When he came along with his gilet and his leather bag, dragging his legs a bit, bowing his head a little forward and always that smile on his face, he had something of an older boy who looked much younger than he was.
And now this news: David Graeber died in Venice.
He was 59 years old.
There are not many left-wing radicals who do not allow left-wing radicalism to degenerate into clowning, but rather mean it, and who at the same time become global superstars and bestselling authors.
"Anarchist" he called himself - or was named - but whether he really was one can be debated.
He was simply of the opinion that people would cultivate solidarity with one another and take care of one another if they were not cooped up in repressive structures, and he was convinced that "power corrupts".
He did not feel he belonged to other leftist tendencies or even parties, so perhaps he was more of an anarchist for lack of a better alternative.
Graeber still had something of the habitus of earlier revolutionaries and intellectuals, the self-indulgent pomposity of some academic leftists was not his thing, he was much more modest there.
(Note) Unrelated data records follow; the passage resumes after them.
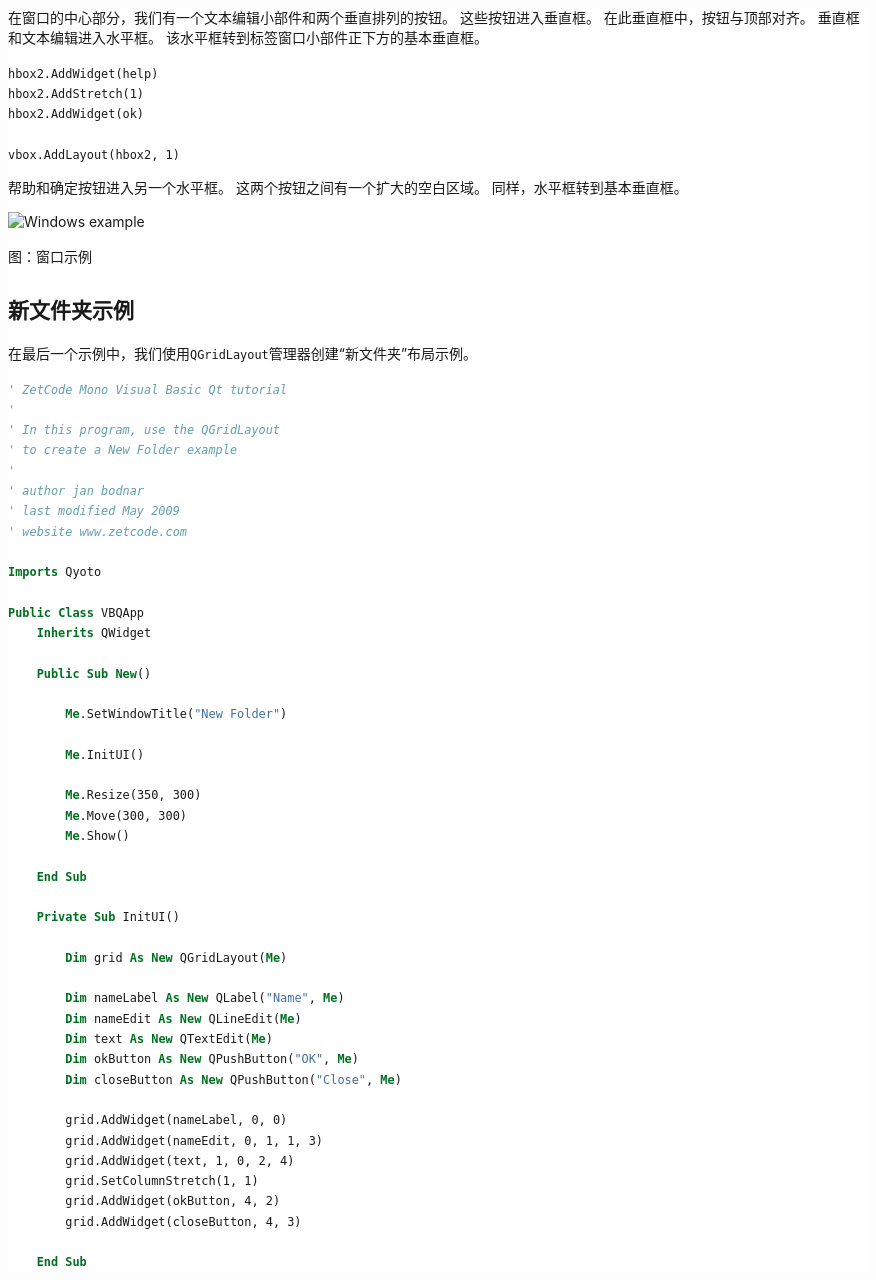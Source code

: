 在窗口的中心部分，我们有一个文本编辑小部件和两个垂直排列的按钮。 这些按钮进入垂直框。 在此垂直框中，按钮与顶部对齐。 垂直框和文本编辑进入水平框。 该水平框转到标签窗口小部件正下方的基本垂直框。

```vb
hbox2.AddWidget(help)
hbox2.AddStretch(1)
hbox2.AddWidget(ok)

vbox.AddLayout(hbox2, 1)

```

帮助和确定按钮进入另一个水平框。 这两个按钮之间有一个扩大的空白区域。 同样，水平框转到基本垂直框。

![Windows example](img/2467b0232dca1c229d19d994317ac143.jpg)

图：窗口示例

## 新文件夹示例

在最后一个示例中，我们使用`QGridLayout`管理器创建“新文件夹”布局示例。

```vb
' ZetCode Mono Visual Basic Qt tutorial
'
' In this program, use the QGridLayout
' to create a New Folder example
'
' author jan bodnar
' last modified May 2009
' website www.zetcode.com

Imports Qyoto

Public Class VBQApp 
    Inherits QWidget

    Public Sub New()

        Me.SetWindowTitle("New Folder")

        Me.InitUI()

        Me.Resize(350, 300)
        Me.Move(300, 300)
        Me.Show()

    End Sub

    Private Sub InitUI()

        Dim grid As New QGridLayout(Me)

        Dim nameLabel As New QLabel("Name", Me)
        Dim nameEdit As New QLineEdit(Me)
        Dim text As New QTextEdit(Me)
        Dim okButton As New QPushButton("OK", Me)
        Dim closeButton As New QPushButton("Close", Me)

        grid.AddWidget(nameLabel, 0, 0)
        grid.AddWidget(nameEdit, 0, 1, 1, 3)
        grid.AddWidget(text, 1, 0, 2, 4)
        grid.SetColumnStretch(1, 1)
        grid.AddWidget(okButton, 4, 2)
        grid.AddWidget(closeButton, 4, 3)

    End Sub
```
Perhaps that has something to do with his origin.
Graeber grew up in a left-wing Jewish working class family, his father fought in the Spanish Civil War.
The American anthropologist, who had been teaching in London for years, was made world-famous and a figure on the international left by the financial crisis ten years ago.
His book of
The first 5,000 years
was an event, of course also because gambling banks, loans and government budget deficits were the topic of the hour.
Graeber dismantled a few myths and looked at what seemed to be taken for granted with a new, sharp look.
Social relations determined by money produce violence, dehumanization, slavery, he wrote.
Payment relationships established hierarchical relationships between power and powerlessness.
Where everyone is in debt, many only run for survival.
Myths of origin, such as the economy loves, such as the fairy tale that earlier societies simply exchanged use values, Graeber brushed off the table: Such societies never existed.
People have always used equivalents to facilitate exchange.
But money, in the form of banknotes and coins, was very rare until the early modern period.
You didn't need a lot of it if everyone wrote to them and settled no more than twice a year.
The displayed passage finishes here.